LISE BISSONNETTE est journaliste avant tout malgré ses incursions dans le domaine de l’administration et de la gestion de projets. D’abord au journal Le Devoir et après comme directrice de la même publication dans une période difficile. Elle pilotera ensuite la création et l’implantation de la Grande Bibliothèque du Québec, tentera, avec une équipe, de donner un nouveau rôle aux installations du Parc olympique et particulièrement à notre fameux stade. Enfin, elle a présidé le conseil d’administration de l’Université du Québec à Montréal. Les éditions du Boréal viennent de publier des entretiens menés par Pascale Ryan, historienne. Des discussions où madame Bissonnette décrit son Abitibi, l’école primaire et secondaire avant sa migration à Hull et Montréal pour satisfaire son goût du savoir.

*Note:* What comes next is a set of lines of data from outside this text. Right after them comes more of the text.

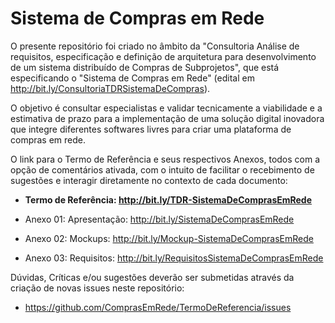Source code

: # Sistema de Compras em Rede



O presente repositório foi criado no âmbito da "Consultoria Análise de requisitos, especificação e definição de arquitetura para desenvolvimento de um sistema distribuído de Compras de Subprojetos", que está especificando o "Sistema de Compras em Rede" (edital em http://bit.ly/ConsultoriaTDRSistemaDeCompras). 

O objetivo é consultar especialistas e validar tecnicamente a viabilidade e a estimativa de prazo para a implementação de uma solução digital inovadora que integre diferentes softwares livres para criar uma plataforma de compras em rede.

O link para o Termo de Referência e seus respectivos Anexos, todos com a opção de comentários ativada, com o intuito de facilitar o recebimento de sugestões e interagir diretamente no contexto de cada documento:

* **Termo de Referência: http://bit.ly/TDR-SistemaDeComprasEmRede**

* Anexo 01: Apresentação: http://bit.ly/SistemaDeComprasEmRede
* Anexo 02: Mockups: http://bit.ly/Mockup-SistemaDeComprasEmRede
* Anexo 03: Requisitos: http://bit.ly/RequisitosSistemaDeComprasEmRede

Dúvidas, Críticas e/ou sugestões deverão ser submetidas através da criação de novas issues neste repositório:

* https://github.com/ComprasEmRede/TermoDeReferencia/issues
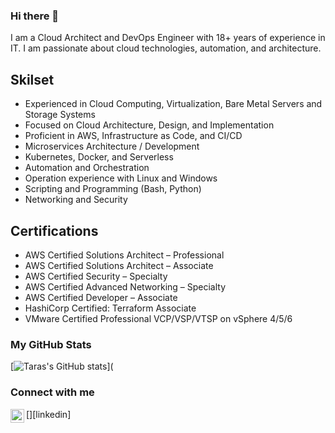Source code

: ### Hi there 👋

I am a Cloud Architect and DevOps Engineer with 18+ years of experience in IT. I am passionate about cloud technologies, automation, and architecture.

## Skilset

- Experienced in Cloud Computing, Virtualization, Bare Metal Servers and Storage Systems
- Focused on Cloud Architecture, Design, and Implementation
- Proficient in AWS, Infrastructure as Code, and CI/CD
- Microservices Architecture / Development
- Kubernetes, Docker, and Serverless
- Automation and Orchestration
- Operation experience with Linux and Windows
- Scripting and Programming (Bash, Python)
- Networking and Security

## Certifications

- AWS Certified Solutions Architect – Professional
- AWS Certified Solutions Architect – Associate
- AWS Certified Security – Specialty
- AWS Certified Advanced Networking – Specialty
- AWS Certified Developer – Associate
- HashiCorp Certified: Terraform Associate
- VMware Certified Professional VCP/VSP/VTSP on vSphere 4/5/6

### My GitHub Stats

[![Taras's GitHub stats](https://github-readme-stats.vercel.app/api?username=tarasmandryk&show_icons=true&theme=transparent)](

### Connect with me

[<img align="left" alt="tarasmandryk | LinkedIn" width="22" src="https://cdn.jsdelivr.net/npm/simple-icons@v3/icons/linkedin.svg" />][linkedin]
<!--
**tarasmandryk/tarasmandryk** is a ✨ _special_ ✨ repository because its `README.md` (this file) appears on your GitHub profile.

Here are some ideas to get you started:

- 🔭 I’m currently working on ...
- 🌱 I’m currently learning ...
- 👯 I’m looking to collaborate on ...
- 🤔 I’m looking for help with ...
- 💬 Ask me about ...
- 📫 How to reach me: ...
- 😄 Pronouns: ...
- ⚡ Fun fact: ...
-->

Un parcours que bien des jeunes ont dû faire pour poursuivre des études à une certaine époque. Tous devaient prendre le chemin de l’exil parce que l’Université du Québec n’existait pas encore dans les régions avec ses constituantes. Elle raconte ses expériences, des rencontres marquantes, son aventure dans la fiction et surtout, elle jette un regard particulier sur le Québec pendant une période qui va de la Révolution tranquille jusqu’à nos jours.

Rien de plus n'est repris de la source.